Быть может, если бы я, подобно тебе, получила сейчас возможность тратить целиком весь день на работу, я почувствовала бы острую необходимость любить. Теперь любовь у меня, отраженная от твоего чувства, от твоего сердца, и много надо ему тепла, чтоб гореть на двоих. И кажется мне, что не осилить тебе. И что реальная ежедневная жизнь вместе это не замедлит доказать, и я страшусь ее, боюсь опять, как прошлую зиму, взять на себя год испытания. Помнишь, я говорила “Зима покажет”. Я не хочу, мне слишком больно. Упреки, хотя причины их получать сейчас нет (я получила письмо в понедельник, во вторник ответила, в среду письмо ушло), я принимаю по адресу с большей уверенностью, чем заказные.
Женя
Не жди скоро письма, мне трудно писать, трудно смотреть в будущее.

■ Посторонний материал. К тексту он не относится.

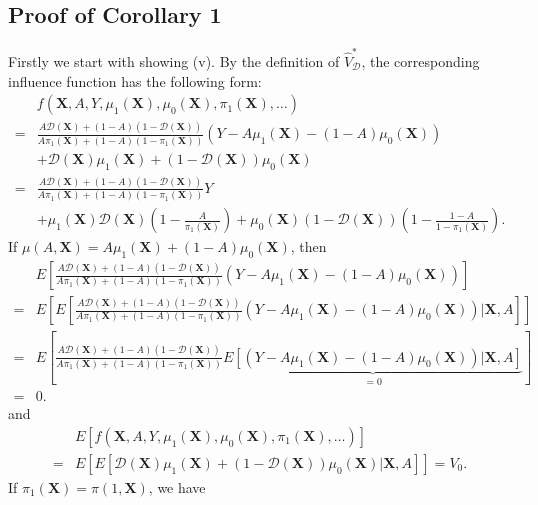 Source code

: \documentclass[11pt]{article}
\theoremstyle{referenceplain}
\theoremstyle{referencedefinition}
\theoremstyle{referenceremark}
\begin{document}
\subsection{Proof of Corollary 1}
Firstly we start with showing (v). By the definition of $\widehat{V}_{\mathcal{D}}^*$, the corresponding influence function has the following form:
\begin{align*}
    &f(\mathbf{X},A,Y,\mu_1(\mathbf{X}),\mu_0(\mathbf{X}),\pi_1(\mathbf{X}),\dots)\\
    =&\frac{A \mathcal{D}(\mathbf{X})+(1-A)(1-\mathcal{D}(\mathbf{X}))}{A\pi_1(\mathbf{X})+(1-A)(1-\pi_1(\mathbf{X}))}(Y-A \mu_1(\mathbf{X})-(1-A)\mu_0(\mathbf{X}))\\
    &+\mathcal{D}(\mathbf{X})\mu_1(\mathbf{X})+(1-\mathcal{D}(\mathbf{X}))\mu_0(\mathbf{X})\\
    =&\frac{A \mathcal{D}(\mathbf{X})+(1-A)(1-\mathcal{D}(\mathbf{X}))}{A\pi_1(\mathbf{X})+(1-A)(1-\pi_1(\mathbf{X}))}Y\\&+\mu_1(\mathbf{X})\mathcal{D}(\mathbf{X})\left(1-\frac{A}{\pi_1(\mathbf{X})}\right)+\mu_0(\mathbf{X})(1-\mathcal{D}(\mathbf{X}))\left(1-\frac{1-A}{1-\pi_1(\mathbf{X})}\right).
\end{align*}
If $\mu(A,\mathbf{X}) = A\mu_1(\mathbf{X})+(1-A)\mu_0(\mathbf{X})$, then 
\begin{align*}
    &E\left[\frac{A \mathcal{D}(\mathbf{X})+(1-A)(1-\mathcal{D}(\mathbf{X}))}{A\pi_1(\mathbf{X})+(1-A)(1-\pi_1(\mathbf{X}))}(Y-A \mu_1(\mathbf{X})-(1-A)\mu_0(\mathbf{X}))\right]\\
    =&E\left[E\left[\frac{A \mathcal{D}(\mathbf{X})+(1-A)(1-\mathcal{D}(\mathbf{X}))}{A\pi_1(\mathbf{X})+(1-A)(1-\pi_1(\mathbf{X}))}(Y-A \mu_1(\mathbf{X})-(1-A)\mu_0(\mathbf{X}))\bigg|\mathbf{X},A\right]\right]\\
    =&E\left[\frac{A \mathcal{D}(\mathbf{X})+(1-A)(1-\mathcal{D}(\mathbf{X}))}{A\pi_1(\mathbf{X})+(1-A)(1-\pi_1(\mathbf{X}))}\underbrace{E\left[(Y-A \mu_1(\mathbf{X})-(1-A)\mu_0(\mathbf{X}))\bigg|\mathbf{X},A\right]}_{=0}\right]\\
    =&0.
\end{align*}
and 
\begin{align*}
    &E\left[f(\mathbf{X},A,Y,\mu_1(\mathbf{X}),\mu_0(\mathbf{X}),\pi_1(\mathbf{X}),\dots)\right]\\
    =&E\left[E\left[\mathcal{D}(\mathbf{X})\mu_1(\mathbf{X})+(1-\mathcal{D}(\mathbf{X}))\mu_0(\mathbf{X})|\mathbf{X},A\right]\right]=V_0.
\end{align*}
If $\pi_1(\mathbf{X}) = \pi(1,\mathbf{X})$, we have
\end{document}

Вторник, 1 июля <1924>Уже сегодня получила твое письмо, посланное вдогонку. Ты во всем совершенно прав. Уже в том письме, как ты его назвал, карандашном, когда я писала тебе “Бога ради, не говори: прости, не зная до конца свою неправоту”, я хотела, но не помню, почему не написала о том, что не дай Бог тебе от себя, от своей сущности отступиться, хороша ли она или плоха, близка ли мне или враждебна. Зависимость в творчестве, ты знаешь, как для меня противна, но в жизни, я даже к совершенно чужим, как например к Стелле, чувствую сильную вражду за то, что она не своим нутром живет. Что касается моих писем, то ты опять-таки совершенно прав – я не пишу, а отвечаю, а отвечать мне тоже скучно, кажется, что я под диктовку пишу и что ты, действительно, все знаешь, и я с удовольствием ликвидирую тему за темой. Не сердись и не огорчайся, но я, вероятно, буду писать редко, и когда в том будет явная необходимость.
Не проси меня писать и постарайся не связывать желания (если оно будет) мне кое-о-чем рассказать. Если ты будешь спрашивать о том, на что сам, действительно, не сумеешь ответить, я напишу, если тебе захочется просто говорить – я буду слушать внимательно.
Женя
У Женички внизу два зубочка. Он с таким удовольствием и удивлением стукает ими о стакан, о блюдечко, о ложку. Два дня, как мы в перерывах меж дождем и ветром на полчаса, на десять минут, зависит от погоды, выходим и опять бегом возвращаемся домой, повернув Женю спиной вверх к дождю, а он принимает это за игру и хохочет.
2 июляБоричка, я наспех, уже в темноте пишу тебе. Мне хочется провести рукой по твоим мягким волосам. Теперь ночь, и мне уже давно пора спать. А что если наплевать на нездоровье завтрашнего дня и придти к тебе. Боря, мне не спится, можно? Какое счастье быть животным или ощущать так вдруг первобытные инстинкты. Подошла к корзинке, где спит Женя. Какое счастье, это маленькое тепленькое мое тельце, мой ребеночек, Боря. О, если б можно было стать просто кошкой, лечь около него, отодвинуть его бочком, чтоб он со сна с закрытыми глазами потянулся к твоей груди и замурлыкал по-кошачьи сладко. Ты представь себе, Боря, если б это был первый ребенок, если б никто никогда не видал их кругом на каждом шагу. Что должна была бы чувствовать мать. О, как хорошо быть кошкой или львицей, которая уверенно, гордо трется боком (помнишь как в Тиргартене[113]), кладет морду на шею льва и отдается марту, и сливается с природой, и себя и свое дитя знает, как единственное – вне сравнений и опыта других.